**Records shown:**
════

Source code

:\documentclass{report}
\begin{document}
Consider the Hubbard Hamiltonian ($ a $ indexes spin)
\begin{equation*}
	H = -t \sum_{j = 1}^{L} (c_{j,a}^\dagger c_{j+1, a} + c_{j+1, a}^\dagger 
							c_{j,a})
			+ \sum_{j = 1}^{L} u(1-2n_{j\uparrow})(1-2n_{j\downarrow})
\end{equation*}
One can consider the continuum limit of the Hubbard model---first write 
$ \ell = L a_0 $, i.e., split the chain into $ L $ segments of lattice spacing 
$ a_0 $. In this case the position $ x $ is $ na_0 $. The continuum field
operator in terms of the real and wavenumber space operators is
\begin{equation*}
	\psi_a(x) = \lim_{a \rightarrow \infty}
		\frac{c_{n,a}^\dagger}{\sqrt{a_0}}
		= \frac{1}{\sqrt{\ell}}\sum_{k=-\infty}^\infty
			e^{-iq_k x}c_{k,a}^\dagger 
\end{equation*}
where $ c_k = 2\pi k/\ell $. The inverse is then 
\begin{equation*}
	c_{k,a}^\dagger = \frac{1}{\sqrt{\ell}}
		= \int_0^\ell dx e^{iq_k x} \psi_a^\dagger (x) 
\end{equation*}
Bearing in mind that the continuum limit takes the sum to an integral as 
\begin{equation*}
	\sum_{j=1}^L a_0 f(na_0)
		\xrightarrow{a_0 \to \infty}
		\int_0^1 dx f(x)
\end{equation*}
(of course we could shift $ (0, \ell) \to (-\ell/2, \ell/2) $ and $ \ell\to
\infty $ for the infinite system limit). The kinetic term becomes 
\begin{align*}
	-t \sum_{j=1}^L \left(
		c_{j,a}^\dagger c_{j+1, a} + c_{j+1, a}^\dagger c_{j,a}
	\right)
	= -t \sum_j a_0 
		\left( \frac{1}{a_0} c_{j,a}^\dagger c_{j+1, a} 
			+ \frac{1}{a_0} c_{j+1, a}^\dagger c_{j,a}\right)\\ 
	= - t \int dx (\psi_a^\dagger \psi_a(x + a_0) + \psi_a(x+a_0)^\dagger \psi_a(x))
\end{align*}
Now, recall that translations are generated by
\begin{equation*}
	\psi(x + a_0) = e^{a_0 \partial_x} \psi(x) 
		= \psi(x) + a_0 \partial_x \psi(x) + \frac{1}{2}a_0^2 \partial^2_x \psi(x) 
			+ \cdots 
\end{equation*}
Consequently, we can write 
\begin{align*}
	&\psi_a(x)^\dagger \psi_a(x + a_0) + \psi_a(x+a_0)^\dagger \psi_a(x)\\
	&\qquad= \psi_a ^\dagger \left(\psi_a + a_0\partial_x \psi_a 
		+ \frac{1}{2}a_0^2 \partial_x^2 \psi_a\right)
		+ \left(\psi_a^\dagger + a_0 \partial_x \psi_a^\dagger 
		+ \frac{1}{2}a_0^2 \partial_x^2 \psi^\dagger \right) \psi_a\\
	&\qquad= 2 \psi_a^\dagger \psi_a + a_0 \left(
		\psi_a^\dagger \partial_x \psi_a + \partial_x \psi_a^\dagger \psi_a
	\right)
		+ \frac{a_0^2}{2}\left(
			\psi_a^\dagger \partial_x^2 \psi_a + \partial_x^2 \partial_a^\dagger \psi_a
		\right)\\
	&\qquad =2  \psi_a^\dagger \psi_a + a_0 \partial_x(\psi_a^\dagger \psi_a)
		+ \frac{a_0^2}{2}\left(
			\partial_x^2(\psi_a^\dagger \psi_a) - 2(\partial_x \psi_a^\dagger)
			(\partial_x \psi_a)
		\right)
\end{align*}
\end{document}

════

Every line holding the word "qquad" should be copied out of the material.

	&\qquad= \psi_a ^\dagger \left(\psi_a + a_0\partial_x \psi_a 
	&\qquad= 2 \psi_a^\dagger \psi_a + a_0 \left(
	&\qquad =2  \psi_a^\dagger \psi_a + a_0 \partial_x(\psi_a^\dagger \psi_a)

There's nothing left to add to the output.